On 2026-05-25 15:15, Bruno Haible wrote:
Paul Eggert wrote:
- bool unibyte_locale = MB_CUR_MAX == 1;
+ bool unibyte_locale = USE_C_LOCALE || MB_CUR_MAX == 1;
I think this part causes a regression on platforms where the "C"
locale uses UTF-8 encoding (macOS, Haiku):
Thanks for mentioning that. I installed the attached to try to fix this.
From 53d4558960659ba7c4e9e2757bfb0977a5027fae Mon Sep 17 00:00:00 2001
From: Paul Eggert <[email protected]>
Date: Mon, 25 May 2026 17:08:48 -0700
Subject: [PATCH] quotearg: be nicer on macOS etc
Problem reported by Bruno Haible in:
https://lists.gnu.org/r/bug-gnulib/2026-05/msg00150.html
* lib/quotearg.c (C_LOCALE_MIGHT_BE_MULTIBYTE): New macro.

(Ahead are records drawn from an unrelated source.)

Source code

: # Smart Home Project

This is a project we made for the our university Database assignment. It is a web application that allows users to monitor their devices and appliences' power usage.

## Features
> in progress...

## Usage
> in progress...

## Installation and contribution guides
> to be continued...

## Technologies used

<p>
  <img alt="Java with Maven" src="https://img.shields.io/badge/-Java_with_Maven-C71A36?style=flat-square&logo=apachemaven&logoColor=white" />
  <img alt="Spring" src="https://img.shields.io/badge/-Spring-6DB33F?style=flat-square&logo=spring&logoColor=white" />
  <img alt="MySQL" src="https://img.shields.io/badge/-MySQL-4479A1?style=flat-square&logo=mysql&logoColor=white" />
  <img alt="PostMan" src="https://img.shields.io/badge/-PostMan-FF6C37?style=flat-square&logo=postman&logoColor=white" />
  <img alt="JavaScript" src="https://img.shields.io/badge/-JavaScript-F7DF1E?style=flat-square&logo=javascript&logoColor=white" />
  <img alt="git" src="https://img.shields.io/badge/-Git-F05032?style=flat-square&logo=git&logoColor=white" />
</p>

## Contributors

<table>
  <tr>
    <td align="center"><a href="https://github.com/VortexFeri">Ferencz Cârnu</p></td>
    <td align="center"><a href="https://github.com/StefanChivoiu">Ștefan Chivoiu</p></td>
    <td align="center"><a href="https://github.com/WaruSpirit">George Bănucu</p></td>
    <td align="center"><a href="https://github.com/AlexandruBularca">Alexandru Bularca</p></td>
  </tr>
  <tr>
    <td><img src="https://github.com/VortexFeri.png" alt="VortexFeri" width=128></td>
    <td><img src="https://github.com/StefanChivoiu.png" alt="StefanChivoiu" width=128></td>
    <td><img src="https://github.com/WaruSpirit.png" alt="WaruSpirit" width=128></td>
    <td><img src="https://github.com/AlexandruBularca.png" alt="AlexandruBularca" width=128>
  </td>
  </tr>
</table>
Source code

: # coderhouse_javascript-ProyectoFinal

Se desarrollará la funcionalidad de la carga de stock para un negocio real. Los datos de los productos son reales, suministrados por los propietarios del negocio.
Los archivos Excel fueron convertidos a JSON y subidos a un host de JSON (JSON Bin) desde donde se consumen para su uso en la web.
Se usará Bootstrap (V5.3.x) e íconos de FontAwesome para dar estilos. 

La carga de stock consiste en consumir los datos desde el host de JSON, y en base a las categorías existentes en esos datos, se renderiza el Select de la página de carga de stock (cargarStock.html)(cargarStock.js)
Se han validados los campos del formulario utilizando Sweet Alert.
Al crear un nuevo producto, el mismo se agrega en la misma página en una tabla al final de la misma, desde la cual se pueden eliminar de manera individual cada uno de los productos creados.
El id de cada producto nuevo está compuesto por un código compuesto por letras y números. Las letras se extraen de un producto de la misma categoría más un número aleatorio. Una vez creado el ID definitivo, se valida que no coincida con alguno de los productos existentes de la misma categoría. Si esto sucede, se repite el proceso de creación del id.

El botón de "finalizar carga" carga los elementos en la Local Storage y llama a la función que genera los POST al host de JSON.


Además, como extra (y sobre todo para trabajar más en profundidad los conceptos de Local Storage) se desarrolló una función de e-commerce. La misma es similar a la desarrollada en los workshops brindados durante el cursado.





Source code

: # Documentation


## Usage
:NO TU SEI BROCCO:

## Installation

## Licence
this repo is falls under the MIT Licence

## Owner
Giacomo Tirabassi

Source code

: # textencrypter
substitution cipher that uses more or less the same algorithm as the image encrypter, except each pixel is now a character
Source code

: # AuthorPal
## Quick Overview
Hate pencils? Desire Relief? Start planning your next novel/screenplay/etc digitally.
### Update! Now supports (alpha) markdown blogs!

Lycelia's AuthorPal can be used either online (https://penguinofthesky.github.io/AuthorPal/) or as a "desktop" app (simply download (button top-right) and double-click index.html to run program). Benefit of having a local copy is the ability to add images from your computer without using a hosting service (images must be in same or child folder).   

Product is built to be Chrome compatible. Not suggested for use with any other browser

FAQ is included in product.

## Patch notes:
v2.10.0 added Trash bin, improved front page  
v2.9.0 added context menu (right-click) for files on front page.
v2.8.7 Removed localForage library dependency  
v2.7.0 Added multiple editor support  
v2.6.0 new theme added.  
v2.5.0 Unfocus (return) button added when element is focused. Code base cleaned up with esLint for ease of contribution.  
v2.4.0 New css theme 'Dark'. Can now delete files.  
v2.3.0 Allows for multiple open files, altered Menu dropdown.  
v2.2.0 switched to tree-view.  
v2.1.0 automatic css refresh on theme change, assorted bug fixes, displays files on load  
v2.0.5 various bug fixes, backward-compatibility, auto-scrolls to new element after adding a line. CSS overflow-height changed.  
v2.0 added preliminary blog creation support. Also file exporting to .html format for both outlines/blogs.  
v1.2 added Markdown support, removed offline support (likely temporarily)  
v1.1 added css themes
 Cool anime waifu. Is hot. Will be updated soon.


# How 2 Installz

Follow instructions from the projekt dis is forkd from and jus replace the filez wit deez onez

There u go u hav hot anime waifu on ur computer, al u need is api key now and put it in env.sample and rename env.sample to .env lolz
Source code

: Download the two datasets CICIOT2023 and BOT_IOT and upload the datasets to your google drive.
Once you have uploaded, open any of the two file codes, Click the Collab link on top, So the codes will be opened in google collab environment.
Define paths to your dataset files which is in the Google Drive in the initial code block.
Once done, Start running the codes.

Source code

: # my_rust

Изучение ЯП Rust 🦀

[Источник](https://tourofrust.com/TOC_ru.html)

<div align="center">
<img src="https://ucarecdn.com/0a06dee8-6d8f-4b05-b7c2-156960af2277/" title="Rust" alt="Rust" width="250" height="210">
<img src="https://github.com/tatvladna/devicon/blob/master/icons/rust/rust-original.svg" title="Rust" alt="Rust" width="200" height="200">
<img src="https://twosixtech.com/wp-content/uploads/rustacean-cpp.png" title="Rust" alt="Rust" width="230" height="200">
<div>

(wch, mbstate, mbs_clear, mbrtowch, chisprint, wchisprint
(quotearg_buffer_restyled): Fall back on <wchar.h> and <wctype.h>
functions if USE_C_LOCALE and C_LOCALE_MIGHT_BE_MULTIBYTE.
---
ChangeLog | 10 +++++++++
lib/quotearg.c | 56 ++++++++++++++++++++++++++++++++++----------------
2 files changed, 48 insertions(+), 18 deletions(-)
diff --git a/ChangeLog b/ChangeLog
index b486911abe..ea72f7062e 100644
--- a/ChangeLog
+++ b/ChangeLog
@@ -1,3 +1,13 @@
+2026-05-25 Paul Eggert <[email protected]>
+
+ quotearg: be nicer on macOS etc
+ Problem reported by Bruno Haible in:
+ https://lists.gnu.org/r/bug-gnulib/2026-05/msg00150.html
+ * lib/quotearg.c (C_LOCALE_MIGHT_BE_MULTIBYTE): New macro.
+ (wch, mbstate, mbs_clear, mbrtowch, chisprint, wchisprint
+ (quotearg_buffer_restyled): Fall back on <wchar.h> and <wctype.h>
+ functions if USE_C_LOCALE and C_LOCALE_MIGHT_BE_MULTIBYTE.
+
2026-05-25 Bruno Haible <[email protected]>
mbuiterf: Implement multi-byte per encoding error (MEE) consistently.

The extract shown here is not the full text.